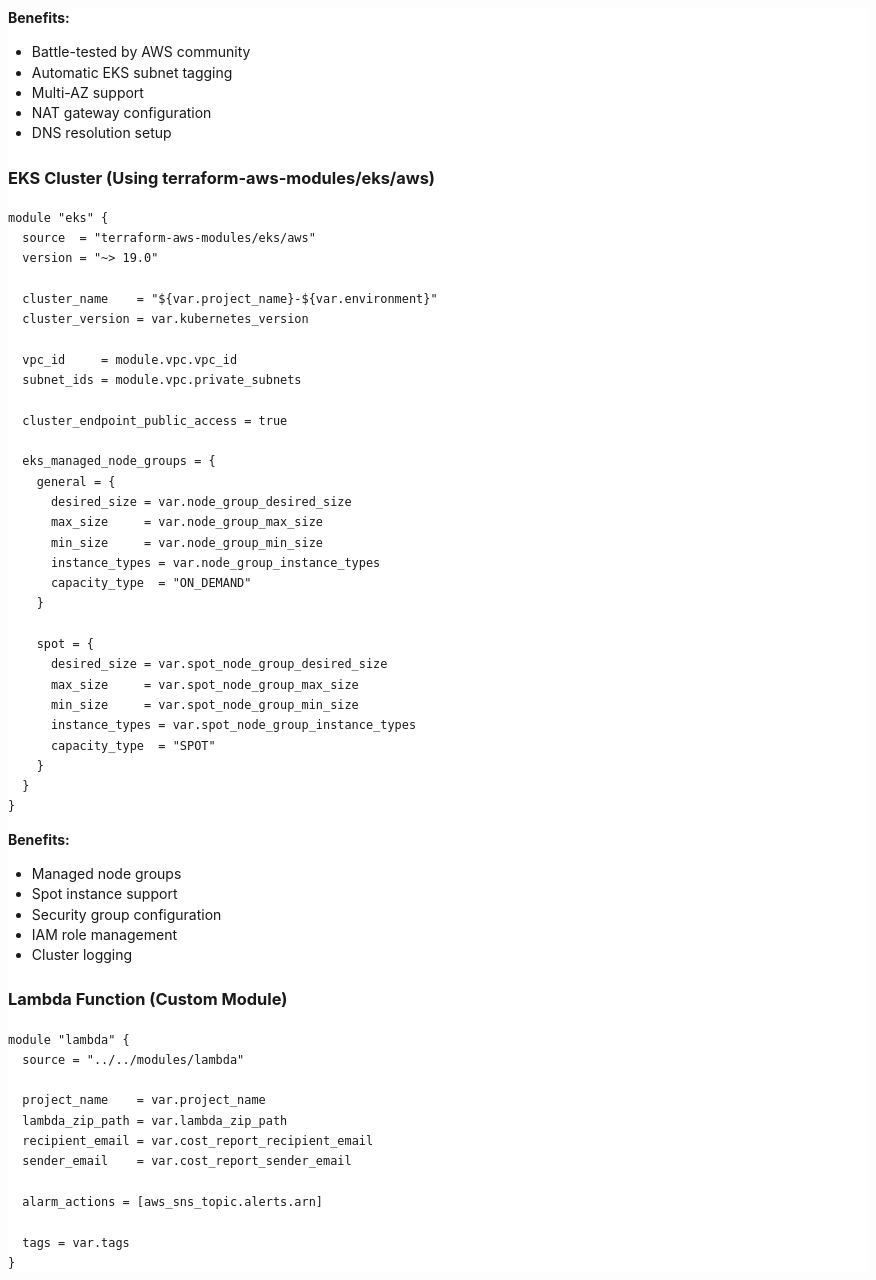 **Benefits:**
- Battle-tested by AWS community
- Automatic EKS subnet tagging
- Multi-AZ support
- NAT gateway configuration
- DNS resolution setup

### EKS Cluster (Using terraform-aws-modules/eks/aws)
```hcl
module "eks" {
  source  = "terraform-aws-modules/eks/aws"
  version = "~> 19.0"
  
  cluster_name    = "${var.project_name}-${var.environment}"
  cluster_version = var.kubernetes_version
  
  vpc_id     = module.vpc.vpc_id
  subnet_ids = module.vpc.private_subnets
  
  cluster_endpoint_public_access = true
  
  eks_managed_node_groups = {
    general = {
      desired_size = var.node_group_desired_size
      max_size     = var.node_group_max_size
      min_size     = var.node_group_min_size
      instance_types = var.node_group_instance_types
      capacity_type  = "ON_DEMAND"
    }
    
    spot = {
      desired_size = var.spot_node_group_desired_size
      max_size     = var.spot_node_group_max_size
      min_size     = var.spot_node_group_min_size
      instance_types = var.spot_node_group_instance_types
      capacity_type  = "SPOT"
    }
  }
}
```

**Benefits:**
- Managed node groups
- Spot instance support
- Security group configuration
- IAM role management
- Cluster logging

### Lambda Function (Custom Module)
```hcl
module "lambda" {
  source = "../../modules/lambda"
  
  project_name    = var.project_name
  lambda_zip_path = var.lambda_zip_path
  recipient_email = var.cost_report_recipient_email
  sender_email    = var.cost_report_sender_email
  
  alarm_actions = [aws_sns_topic.alerts.arn]
  
  tags = var.tags
}
```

- [WHAT YOU WILL DO] All entries above must be duplicated exactly; please omit any picture they hold.

- [SOLUTION TO THE EXERCISE]
 **Benefits:**
- Battle-tested by AWS community
- Automatic EKS subnet tagging
- Multi-AZ support
- NAT gateway configuration
- DNS resolution setup

### EKS Cluster (Using terraform-aws-modules/eks/aws)
```hcl
module "eks" {
  source  = "terraform-aws-modules/eks/aws"
  version = "~> 19.0"
  
  cluster_name    = "${var.project_name}-${var.environment}"
  cluster_version = var.kubernetes_version
  
  vpc_id     = module.vpc.vpc_id
  subnet_ids = module.vpc.private_subnets
  
  cluster_endpoint_public_access = true
  
  eks_managed_node_groups = {
    general = {
      desired_size = var.node_group_desired_size
      max_size     = var.node_group_max_size
      min_size     = var.node_group_min_size
      instance_types = var.node_group_instance_types
      capacity_type  = "ON_DEMAND"
    }
    
    spot = {
      desired_size = var.spot_node_group_desired_size
      max_size     = var.spot_node_group_max_size
      min_size     = var.spot_node_group_min_size
      instance_types = var.spot_node_group_instance_types
      capacity_type  = "SPOT"
    }
  }
}
```

**Benefits:**
- Managed node groups
- Spot instance support
- Security group configuration
- IAM role management
- Cluster logging

### Lambda Function (Custom Module)
```hcl
module "lambda" {
  source = "../../modules/lambda"
  
  project_name    = var.project_name
  lambda_zip_path = var.lambda_zip_path
  recipient_email = var.cost_report_recipient_email
  sender_email    = var.cost_report_sender_email
  
  alarm_actions = [aws_sns_topic.alerts.arn]
  
  tags = var.tags
}
```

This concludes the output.